## The problem
For the material below, return exactly the lines starting at the line containing "### Dependencies ###" and ending at the line containing "materials contained therein.*", both ends included, and no others.

## Data for this task
──────

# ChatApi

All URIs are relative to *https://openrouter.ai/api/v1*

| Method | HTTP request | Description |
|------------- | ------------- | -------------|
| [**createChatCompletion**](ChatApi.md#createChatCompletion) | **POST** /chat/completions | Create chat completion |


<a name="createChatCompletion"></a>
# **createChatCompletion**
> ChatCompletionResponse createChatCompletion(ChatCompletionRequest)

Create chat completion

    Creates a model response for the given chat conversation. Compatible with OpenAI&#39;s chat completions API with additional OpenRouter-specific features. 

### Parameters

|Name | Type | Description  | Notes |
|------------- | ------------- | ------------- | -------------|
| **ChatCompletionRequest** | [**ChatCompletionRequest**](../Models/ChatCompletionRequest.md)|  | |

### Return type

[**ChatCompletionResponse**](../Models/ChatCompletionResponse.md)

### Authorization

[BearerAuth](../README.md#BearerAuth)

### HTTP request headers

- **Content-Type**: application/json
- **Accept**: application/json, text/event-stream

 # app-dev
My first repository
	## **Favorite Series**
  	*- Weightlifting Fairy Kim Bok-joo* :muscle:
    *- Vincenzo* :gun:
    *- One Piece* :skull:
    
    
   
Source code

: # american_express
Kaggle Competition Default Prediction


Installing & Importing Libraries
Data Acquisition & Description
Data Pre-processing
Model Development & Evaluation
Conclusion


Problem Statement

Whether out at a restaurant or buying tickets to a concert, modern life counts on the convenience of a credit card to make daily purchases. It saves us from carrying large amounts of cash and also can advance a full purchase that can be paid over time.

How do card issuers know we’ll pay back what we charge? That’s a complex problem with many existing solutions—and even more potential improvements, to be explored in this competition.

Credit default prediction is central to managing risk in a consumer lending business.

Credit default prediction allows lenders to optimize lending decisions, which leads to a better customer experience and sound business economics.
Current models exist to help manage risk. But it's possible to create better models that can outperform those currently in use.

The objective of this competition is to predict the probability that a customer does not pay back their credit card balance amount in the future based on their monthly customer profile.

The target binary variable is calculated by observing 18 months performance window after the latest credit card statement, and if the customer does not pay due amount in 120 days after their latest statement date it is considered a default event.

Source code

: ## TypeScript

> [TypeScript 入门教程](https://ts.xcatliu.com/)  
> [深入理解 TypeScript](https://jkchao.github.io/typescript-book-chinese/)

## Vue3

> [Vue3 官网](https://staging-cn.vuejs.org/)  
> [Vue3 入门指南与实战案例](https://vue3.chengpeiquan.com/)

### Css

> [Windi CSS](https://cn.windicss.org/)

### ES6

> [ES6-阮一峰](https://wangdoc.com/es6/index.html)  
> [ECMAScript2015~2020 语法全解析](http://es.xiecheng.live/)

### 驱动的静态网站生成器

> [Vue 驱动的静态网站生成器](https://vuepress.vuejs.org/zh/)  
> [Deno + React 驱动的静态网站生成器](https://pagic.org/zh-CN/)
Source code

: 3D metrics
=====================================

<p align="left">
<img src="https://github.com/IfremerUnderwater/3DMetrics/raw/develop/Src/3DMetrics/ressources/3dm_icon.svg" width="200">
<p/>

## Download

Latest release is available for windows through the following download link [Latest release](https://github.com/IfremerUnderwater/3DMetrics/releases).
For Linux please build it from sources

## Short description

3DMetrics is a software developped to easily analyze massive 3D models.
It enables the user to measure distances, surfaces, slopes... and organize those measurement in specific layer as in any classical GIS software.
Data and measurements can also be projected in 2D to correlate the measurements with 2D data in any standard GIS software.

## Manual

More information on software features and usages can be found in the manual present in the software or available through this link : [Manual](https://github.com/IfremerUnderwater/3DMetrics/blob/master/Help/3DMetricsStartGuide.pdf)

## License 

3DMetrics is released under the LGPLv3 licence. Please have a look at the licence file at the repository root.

──────

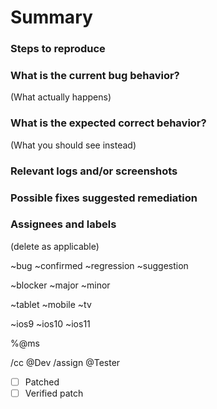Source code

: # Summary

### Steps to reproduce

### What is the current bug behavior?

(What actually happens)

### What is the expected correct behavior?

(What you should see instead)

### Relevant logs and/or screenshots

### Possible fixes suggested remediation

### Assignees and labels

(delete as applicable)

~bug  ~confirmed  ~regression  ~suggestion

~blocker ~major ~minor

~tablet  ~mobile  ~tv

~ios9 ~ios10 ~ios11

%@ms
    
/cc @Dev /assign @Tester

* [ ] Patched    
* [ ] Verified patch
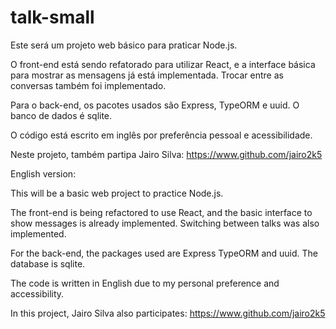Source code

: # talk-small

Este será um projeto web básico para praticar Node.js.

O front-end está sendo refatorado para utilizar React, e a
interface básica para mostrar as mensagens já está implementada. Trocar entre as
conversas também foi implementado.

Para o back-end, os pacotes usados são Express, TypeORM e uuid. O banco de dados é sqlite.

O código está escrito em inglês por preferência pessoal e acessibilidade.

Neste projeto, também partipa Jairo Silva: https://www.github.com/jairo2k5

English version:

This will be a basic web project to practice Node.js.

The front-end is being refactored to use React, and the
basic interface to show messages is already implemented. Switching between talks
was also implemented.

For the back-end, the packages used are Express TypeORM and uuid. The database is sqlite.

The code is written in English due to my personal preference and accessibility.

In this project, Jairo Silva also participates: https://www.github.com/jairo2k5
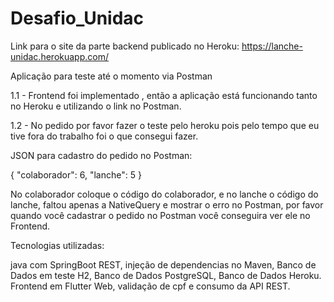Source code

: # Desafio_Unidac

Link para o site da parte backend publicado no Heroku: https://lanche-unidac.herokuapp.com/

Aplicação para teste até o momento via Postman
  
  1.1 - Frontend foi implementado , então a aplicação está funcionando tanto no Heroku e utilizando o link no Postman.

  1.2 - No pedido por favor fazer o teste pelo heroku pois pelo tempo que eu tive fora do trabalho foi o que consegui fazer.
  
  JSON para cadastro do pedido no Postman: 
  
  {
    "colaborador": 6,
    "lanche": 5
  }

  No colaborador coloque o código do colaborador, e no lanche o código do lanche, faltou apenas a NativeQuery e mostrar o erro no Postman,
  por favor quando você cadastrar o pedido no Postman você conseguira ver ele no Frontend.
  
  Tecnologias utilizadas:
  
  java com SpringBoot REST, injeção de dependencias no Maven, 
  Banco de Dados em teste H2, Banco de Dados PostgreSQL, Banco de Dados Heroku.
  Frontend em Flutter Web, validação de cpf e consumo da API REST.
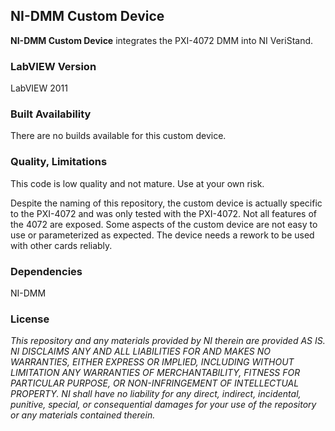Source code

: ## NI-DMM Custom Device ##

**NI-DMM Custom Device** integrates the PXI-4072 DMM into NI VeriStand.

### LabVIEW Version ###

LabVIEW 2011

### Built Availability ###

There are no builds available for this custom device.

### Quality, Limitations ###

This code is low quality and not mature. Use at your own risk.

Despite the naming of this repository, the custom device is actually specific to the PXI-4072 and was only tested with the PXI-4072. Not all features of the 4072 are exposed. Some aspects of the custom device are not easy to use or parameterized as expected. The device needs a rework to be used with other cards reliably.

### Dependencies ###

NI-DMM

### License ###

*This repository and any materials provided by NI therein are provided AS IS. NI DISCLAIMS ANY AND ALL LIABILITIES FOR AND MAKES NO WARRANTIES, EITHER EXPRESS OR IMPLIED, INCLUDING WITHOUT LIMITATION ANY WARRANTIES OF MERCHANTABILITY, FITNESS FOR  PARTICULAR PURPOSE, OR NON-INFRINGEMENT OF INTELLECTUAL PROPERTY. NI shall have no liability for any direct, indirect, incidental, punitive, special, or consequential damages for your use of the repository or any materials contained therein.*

──────

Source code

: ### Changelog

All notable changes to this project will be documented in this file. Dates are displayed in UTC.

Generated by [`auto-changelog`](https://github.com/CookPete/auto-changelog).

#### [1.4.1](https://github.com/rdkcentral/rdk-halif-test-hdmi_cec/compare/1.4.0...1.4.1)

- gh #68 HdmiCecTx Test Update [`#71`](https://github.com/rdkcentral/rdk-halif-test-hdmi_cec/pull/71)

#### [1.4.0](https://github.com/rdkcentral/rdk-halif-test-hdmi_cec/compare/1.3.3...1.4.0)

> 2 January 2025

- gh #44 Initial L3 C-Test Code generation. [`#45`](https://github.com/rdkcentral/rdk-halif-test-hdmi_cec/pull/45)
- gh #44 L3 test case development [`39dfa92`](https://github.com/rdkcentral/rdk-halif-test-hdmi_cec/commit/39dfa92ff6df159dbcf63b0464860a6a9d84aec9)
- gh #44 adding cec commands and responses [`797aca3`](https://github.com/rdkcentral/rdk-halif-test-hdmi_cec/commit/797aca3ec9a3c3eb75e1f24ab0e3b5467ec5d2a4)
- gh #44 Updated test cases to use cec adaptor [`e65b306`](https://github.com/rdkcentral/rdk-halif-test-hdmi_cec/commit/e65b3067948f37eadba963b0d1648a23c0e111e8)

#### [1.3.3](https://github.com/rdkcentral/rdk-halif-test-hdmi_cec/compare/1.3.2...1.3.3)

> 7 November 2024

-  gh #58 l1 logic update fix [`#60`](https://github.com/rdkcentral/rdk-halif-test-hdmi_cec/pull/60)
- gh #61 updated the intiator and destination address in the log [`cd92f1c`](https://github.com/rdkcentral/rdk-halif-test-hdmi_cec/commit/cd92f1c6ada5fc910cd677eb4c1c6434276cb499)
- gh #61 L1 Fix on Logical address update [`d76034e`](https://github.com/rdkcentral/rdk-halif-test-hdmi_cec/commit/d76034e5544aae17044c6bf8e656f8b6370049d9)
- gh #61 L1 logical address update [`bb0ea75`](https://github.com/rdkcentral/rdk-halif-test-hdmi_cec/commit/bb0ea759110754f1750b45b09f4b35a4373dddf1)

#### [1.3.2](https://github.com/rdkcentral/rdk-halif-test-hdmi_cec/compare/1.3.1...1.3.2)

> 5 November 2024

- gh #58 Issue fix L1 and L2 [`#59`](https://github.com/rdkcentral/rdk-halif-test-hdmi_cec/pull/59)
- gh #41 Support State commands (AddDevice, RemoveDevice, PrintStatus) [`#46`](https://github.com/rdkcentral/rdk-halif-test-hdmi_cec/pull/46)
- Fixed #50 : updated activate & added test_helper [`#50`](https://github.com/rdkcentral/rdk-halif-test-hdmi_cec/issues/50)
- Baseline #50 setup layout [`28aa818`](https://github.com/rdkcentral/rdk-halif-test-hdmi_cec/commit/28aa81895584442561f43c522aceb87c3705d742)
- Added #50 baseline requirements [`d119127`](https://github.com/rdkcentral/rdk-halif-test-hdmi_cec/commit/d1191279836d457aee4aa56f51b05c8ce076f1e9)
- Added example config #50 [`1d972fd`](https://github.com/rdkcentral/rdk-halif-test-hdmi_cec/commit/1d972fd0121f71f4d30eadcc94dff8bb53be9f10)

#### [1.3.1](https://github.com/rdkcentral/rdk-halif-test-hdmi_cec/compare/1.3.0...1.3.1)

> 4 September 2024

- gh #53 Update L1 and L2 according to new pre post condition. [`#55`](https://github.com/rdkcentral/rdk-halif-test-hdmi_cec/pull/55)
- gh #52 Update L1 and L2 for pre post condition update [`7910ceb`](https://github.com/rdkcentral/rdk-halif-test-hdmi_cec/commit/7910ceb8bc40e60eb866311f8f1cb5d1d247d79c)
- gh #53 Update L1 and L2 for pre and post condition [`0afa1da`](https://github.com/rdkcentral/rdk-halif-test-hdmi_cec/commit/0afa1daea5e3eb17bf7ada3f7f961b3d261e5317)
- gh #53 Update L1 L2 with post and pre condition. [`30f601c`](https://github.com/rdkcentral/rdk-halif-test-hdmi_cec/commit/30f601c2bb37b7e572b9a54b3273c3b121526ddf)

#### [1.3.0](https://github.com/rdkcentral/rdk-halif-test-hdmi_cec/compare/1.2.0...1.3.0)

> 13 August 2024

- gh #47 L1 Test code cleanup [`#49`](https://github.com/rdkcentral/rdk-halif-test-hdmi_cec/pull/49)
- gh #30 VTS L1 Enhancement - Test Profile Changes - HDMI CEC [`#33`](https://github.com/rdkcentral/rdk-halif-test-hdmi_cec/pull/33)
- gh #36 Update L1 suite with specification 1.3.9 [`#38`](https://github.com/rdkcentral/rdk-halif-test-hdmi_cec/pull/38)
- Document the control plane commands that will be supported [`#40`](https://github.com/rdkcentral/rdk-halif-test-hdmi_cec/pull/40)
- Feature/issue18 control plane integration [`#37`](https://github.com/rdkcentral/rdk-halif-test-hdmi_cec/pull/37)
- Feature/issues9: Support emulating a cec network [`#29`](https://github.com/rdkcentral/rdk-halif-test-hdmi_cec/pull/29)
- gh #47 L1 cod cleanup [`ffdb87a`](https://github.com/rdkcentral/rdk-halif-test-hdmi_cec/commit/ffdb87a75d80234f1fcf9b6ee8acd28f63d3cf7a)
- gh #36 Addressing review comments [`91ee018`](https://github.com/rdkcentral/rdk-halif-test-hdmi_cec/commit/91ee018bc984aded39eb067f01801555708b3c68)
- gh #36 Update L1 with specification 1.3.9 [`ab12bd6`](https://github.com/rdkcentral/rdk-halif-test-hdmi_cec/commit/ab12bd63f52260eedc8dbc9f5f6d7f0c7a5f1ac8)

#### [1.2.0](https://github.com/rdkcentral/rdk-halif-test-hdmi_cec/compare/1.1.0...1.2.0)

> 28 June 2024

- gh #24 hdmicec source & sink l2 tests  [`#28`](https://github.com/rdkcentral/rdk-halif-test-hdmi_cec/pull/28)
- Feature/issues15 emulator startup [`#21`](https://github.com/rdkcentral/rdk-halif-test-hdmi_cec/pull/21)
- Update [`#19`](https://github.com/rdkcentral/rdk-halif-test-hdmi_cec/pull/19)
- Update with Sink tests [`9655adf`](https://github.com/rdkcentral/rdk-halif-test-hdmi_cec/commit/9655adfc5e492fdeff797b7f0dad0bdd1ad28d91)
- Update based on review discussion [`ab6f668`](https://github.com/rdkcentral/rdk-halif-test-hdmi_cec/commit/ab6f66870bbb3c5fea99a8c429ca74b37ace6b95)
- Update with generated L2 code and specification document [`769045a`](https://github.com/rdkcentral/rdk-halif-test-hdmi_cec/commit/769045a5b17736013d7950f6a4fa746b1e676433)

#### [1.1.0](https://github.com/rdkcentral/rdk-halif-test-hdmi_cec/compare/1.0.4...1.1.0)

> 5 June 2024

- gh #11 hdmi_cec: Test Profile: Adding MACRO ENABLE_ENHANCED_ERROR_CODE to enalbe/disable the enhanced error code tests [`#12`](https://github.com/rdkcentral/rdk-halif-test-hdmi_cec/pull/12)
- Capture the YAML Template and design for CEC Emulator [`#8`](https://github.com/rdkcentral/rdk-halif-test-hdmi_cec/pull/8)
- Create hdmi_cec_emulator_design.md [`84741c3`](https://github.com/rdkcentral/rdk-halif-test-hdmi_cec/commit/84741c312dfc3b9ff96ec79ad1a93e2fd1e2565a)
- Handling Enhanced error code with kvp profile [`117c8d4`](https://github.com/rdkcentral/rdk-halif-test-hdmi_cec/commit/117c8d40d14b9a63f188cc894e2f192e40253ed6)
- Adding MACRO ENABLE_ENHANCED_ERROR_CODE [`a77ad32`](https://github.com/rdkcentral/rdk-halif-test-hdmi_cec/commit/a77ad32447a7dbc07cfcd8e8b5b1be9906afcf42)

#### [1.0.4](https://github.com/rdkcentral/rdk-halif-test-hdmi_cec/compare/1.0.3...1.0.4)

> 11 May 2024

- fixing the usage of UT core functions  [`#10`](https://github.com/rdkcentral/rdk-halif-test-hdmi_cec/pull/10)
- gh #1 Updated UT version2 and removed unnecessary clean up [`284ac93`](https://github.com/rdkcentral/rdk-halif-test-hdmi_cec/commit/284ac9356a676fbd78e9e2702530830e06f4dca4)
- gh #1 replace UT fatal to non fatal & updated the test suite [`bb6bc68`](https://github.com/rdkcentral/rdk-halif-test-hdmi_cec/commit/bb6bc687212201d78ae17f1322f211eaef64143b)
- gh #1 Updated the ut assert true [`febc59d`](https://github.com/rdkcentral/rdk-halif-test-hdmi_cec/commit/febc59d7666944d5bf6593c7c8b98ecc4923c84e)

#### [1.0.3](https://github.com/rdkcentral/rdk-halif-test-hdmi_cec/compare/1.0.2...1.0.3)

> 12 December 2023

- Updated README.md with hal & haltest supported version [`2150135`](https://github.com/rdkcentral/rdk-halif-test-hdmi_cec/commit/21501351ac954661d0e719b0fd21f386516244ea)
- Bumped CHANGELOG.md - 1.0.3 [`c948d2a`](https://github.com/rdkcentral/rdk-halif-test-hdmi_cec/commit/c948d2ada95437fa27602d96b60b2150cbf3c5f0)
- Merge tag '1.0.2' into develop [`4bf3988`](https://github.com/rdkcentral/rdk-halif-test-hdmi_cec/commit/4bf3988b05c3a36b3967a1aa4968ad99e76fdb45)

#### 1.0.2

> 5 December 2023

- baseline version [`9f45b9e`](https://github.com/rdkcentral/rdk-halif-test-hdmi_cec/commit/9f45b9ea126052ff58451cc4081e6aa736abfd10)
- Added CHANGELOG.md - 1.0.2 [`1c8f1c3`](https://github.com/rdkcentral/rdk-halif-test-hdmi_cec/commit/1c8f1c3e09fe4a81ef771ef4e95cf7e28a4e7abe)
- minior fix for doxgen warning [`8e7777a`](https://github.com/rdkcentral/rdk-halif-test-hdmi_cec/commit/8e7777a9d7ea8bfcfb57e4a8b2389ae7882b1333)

──────

## Your response
### Dependencies ###

NI-DMM

### License ###

*This repository and any materials provided by NI therein are provided AS IS. NI DISCLAIMS ANY AND ALL LIABILITIES FOR AND MAKES NO WARRANTIES, EITHER EXPRESS OR IMPLIED, INCLUDING WITHOUT LIMITATION ANY WARRANTIES OF MERCHANTABILITY, FITNESS FOR  PARTICULAR PURPOSE, OR NON-INFRINGEMENT OF INTELLECTUAL PROPERTY. NI shall have no liability for any direct, indirect, incidental, punitive, special, or consequential damages for your use of the repository or any materials contained therein.*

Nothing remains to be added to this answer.